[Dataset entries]
○ ○ ○ ○ ○ ○ ○
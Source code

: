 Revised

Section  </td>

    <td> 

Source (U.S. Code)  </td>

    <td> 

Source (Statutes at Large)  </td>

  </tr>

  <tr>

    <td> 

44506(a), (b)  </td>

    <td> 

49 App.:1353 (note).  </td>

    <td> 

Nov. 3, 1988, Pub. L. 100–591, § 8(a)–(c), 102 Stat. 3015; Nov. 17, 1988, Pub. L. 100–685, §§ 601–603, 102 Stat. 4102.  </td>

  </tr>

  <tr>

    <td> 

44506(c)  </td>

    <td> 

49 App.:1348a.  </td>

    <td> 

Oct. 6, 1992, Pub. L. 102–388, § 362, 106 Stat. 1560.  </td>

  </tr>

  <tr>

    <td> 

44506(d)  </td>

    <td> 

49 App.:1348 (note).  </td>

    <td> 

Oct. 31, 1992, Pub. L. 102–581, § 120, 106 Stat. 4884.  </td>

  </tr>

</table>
○ ○ ○ ○ ○ ○ ○
▶ _What to produce_
Your reply should be only the number of lines in the records above that include "note".

▶ _Problem solution_
2